|
Norman Conquest |
William the conquerer of the conquest of 1066 was a landmark event in many respects. The pressures of military control over a people ready to challenge the authority required immense fact and diplomatic acumen. William knew that he did not have adequate knowledge about local habits and customs moreover the first priority was settlement and control over the people who offered resistance under the English King. The Battle of Hastings went in William's favour, but the matter of managing the resources was his new dominion. Indeed the Norman Conquest of 1066 provided a convenient landmark for the history of England and brought about radical changes in all matters of English life and mind. It did not merely affect the political character of the country but also deeply influenced and shaped remarkably English literature as well as the language.
The Norman Conquest imposed a French speaking ruling on England and with their laws and administrations. The normans imported into England a France literary ideals and cultures. Latin and French were the only recognised languages in the normal court. Consequently, the English language was ignored in English literature remain silent. In fact the development of English literature was arrested for merely a hundred and fifty years after the conquest.
When the English literature reappeared after a laps of more than a century,it was found different, significantly influenced by French literature. The literary ideals of the French however was immensely different from that of the Anglo - Saxon which was rather grave, reflective and pensive. Bit French Literature was full of liveliness and was rich in wit and humour.
The Norman Conquest contributed to the expansion of English culture and literature. First,there was the enrichment of English Language and Literature by the direct cultural and literary influence of Rome which the Norman had brought. Secondly,there was the immense enlargement of Scholarship and learning as a result of the contact with the scholars of Europe. Thirdly,literary themes and expressions were greatly multiplied by the Norman inclusion of French themes and modes of expression.
The English writers ,under the French impact,attempted every form of literature known to the continent - Romances, Story telling in verse,
Chronicles, Allegories, homilies and legends. They sought to imitate the best that was in the French works - their clarity and logical reasonings, their variety of color and shade, their fullness of details and Romantic interest in live and women. In English poetry, the rhymed verse of French replaced the Anglo-Saxon alliterative tradition.
There had grown a kind of Anglo Norman literature which consisted of Chronicles in rhymes. The revival of English literature was heard through religious works. The earliest of those religious works was
poemamorate or Moral '
Ode' which was written about 1170 Ad.
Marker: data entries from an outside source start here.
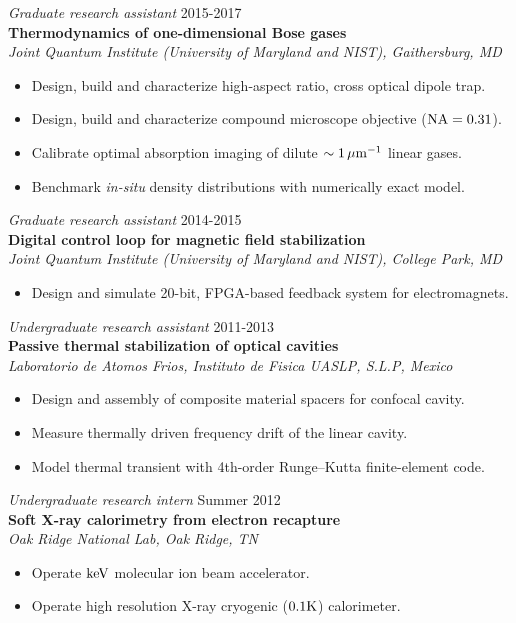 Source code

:\documentclass[margin]{res} %
\begin{document}
\begin{resume}
{\sl Graduate research assistant} \hfill 2015-2017 \\
{\bf Thermodynamics of one-dimensional Bose gases} \\
{\it Joint Quantum Institute (University of Maryland and NIST), Gaithersburg, MD}
\begin{itemize} \itemsep -2pt
\item Design, build and characterize high-aspect ratio, cross optical dipole trap.
\item Design, build and characterize compound microscope objective (${{\rm NA} = 0.31}$).
\item Calibrate optimal absorption imaging of dilute ${\sim 1 \,{\rm \mu m ^{-1}}}$ linear gases.
\item Benchmark {\it in-situ} density distributions with numerically exact model.
\end{itemize} 

{\sl Graduate research assistant} \hfill 2014-2015 \\
{\bf Digital control loop for magnetic field stabilization}\\
{\it Joint Quantum Institute (University of Maryland and NIST), College Park, MD}
\begin{itemize} \itemsep -2pt
\item Design and simulate 20-bit, FPGA-based feedback system for electromagnets.
\end{itemize} 

{\sl Undergraduate research assistant} \hfill 2011-2013 \\
{\bf Passive thermal stabilization of optical cavities}\\
{\it Laboratorio de Atomos Frios, Instituto de Fisica UASLP, S.L.P, Mexico}
\begin{itemize} \itemsep -2pt
\item Design and assembly of composite material spacers for confocal cavity.
\item Measure thermally driven frequency drift of the linear cavity. 
\item Model thermal transient with 4th-order Runge--Kutta finite-element code.
\end{itemize}
 
{\sl Undergraduate research intern} \hfill Summer 2012 \\
{\bf Soft X-ray calorimetry from electron recapture}\\
{\it Oak Ridge National Lab, Oak Ridge, TN}
\begin{itemize} \itemsep -2pt
\item Operate ${{\rm keV}}$ molecular ion beam accelerator.
\item Operate high resolution X-ray cryogenic (${0.1 {\rm K}}$) calorimeter.
\end{itemize}


\end{resume}
\end{document}
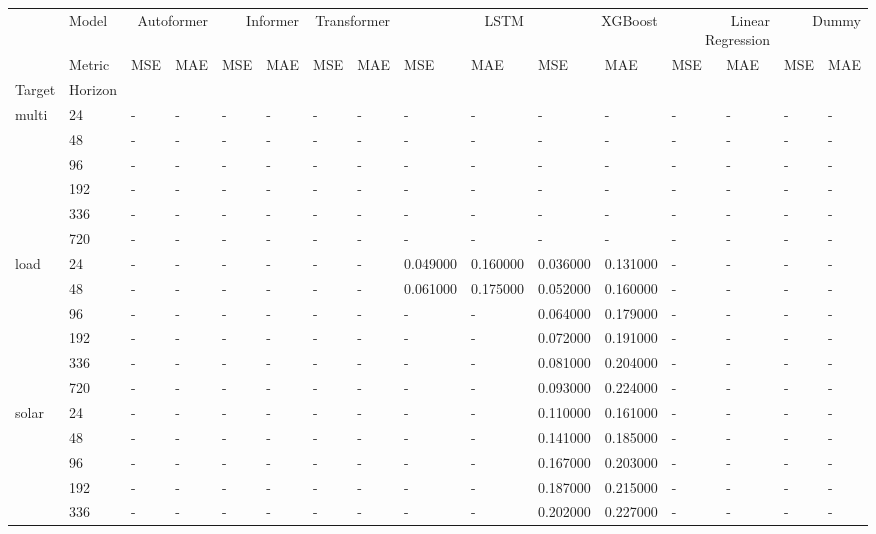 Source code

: \begin{tabular}{llllllllllllllll}
\toprule
 & Model & \multicolumn{2}{r}{Autoformer} & \multicolumn{2}{r}{Informer} & \multicolumn{2}{r}{Transformer} & \multicolumn{2}{r}{LSTM} & \multicolumn{2}{r}{XGBoost} & \multicolumn{2}{r}{Linear Regression} & \multicolumn{2}{r}{Dummy} \\
 & Metric & MSE & MAE & MSE & MAE & MSE & MAE & MSE & MAE & MSE & MAE & MSE & MAE & MSE & MAE \\
Target & Horizon &  &  &  &  &  &  &  &  &  &  &  &  &  &  \\
\midrule
\multirow[t]{6}{*}{multi} & 24 & - & - & - & - & - & - & - & - & - & - & - & - & - & - \\
 & 48 & - & - & - & - & - & - & - & - & - & - & - & - & - & - \\
 & 96 & - & - & - & - & - & - & - & - & - & - & - & - & - & - \\
 & 192 & - & - & - & - & - & - & - & - & - & - & - & - & - & - \\
 & 336 & - & - & - & - & - & - & - & - & - & - & - & - & - & - \\
 & 720 & - & - & - & - & - & - & - & - & - & - & - & - & - & - \\
\cline{1-16}
\multirow[t]{6}{*}{load} & 24 & - & - & - & - & - & - & 0.049000 & 0.160000 & 0.036000 & 0.131000 & - & - & - & - \\
 & 48 & - & - & - & - & - & - & 0.061000 & 0.175000 & 0.052000 & 0.160000 & - & - & - & - \\
 & 96 & - & - & - & - & - & - & - & - & 0.064000 & 0.179000 & - & - & - & - \\
 & 192 & - & - & - & - & - & - & - & - & 0.072000 & 0.191000 & - & - & - & - \\
 & 336 & - & - & - & - & - & - & - & - & 0.081000 & 0.204000 & - & - & - & - \\
 & 720 & - & - & - & - & - & - & - & - & 0.093000 & 0.224000 & - & - & - & - \\
\cline{1-16}
\multirow[t]{6}{*}{solar} & 24 & - & - & - & - & - & - & - & - & 0.110000 & 0.161000 & - & - & - & - \\
 & 48 & - & - & - & - & - & - & - & - & 0.141000 & 0.185000 & - & - & - & - \\
 & 96 & - & - & - & - & - & - & - & - & 0.167000 & 0.203000 & - & - & - & - \\
 & 192 & - & - & - & - & - & - & - & - & 0.187000 & 0.215000 & - & - & - & - \\
 & 336 & - & - & - & - & - & - & - & - & 0.202000 & 0.227000 & - & - & - & - \\

\end{tabular}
Among those religious works ,there was a fine prose piece , '
Ancene Riwle' which might be taken as the best example of the prose of the time.
The life of Saint Brendon and
The Life of Saint Doustan were the two other popular works of the Age.
But the most remarkable work was 'The Ows And The Nightingale " written about 1280 AD by Seullar. Founded on the symbolic poetry of France, it was an Allegory of youth and wisdom. All those inspiration from French Literature made a conspicuous deviation from the old literature of the Anglo-Saxon and demonstrated the extend of the impact of Norman Conquest on English Life, Literature and Language.
But the awareness of the old Anglo-Saxon root was never lost and ultimately the English language ousted French but it was altogether a much changed language under the French influence after Norman Conquest.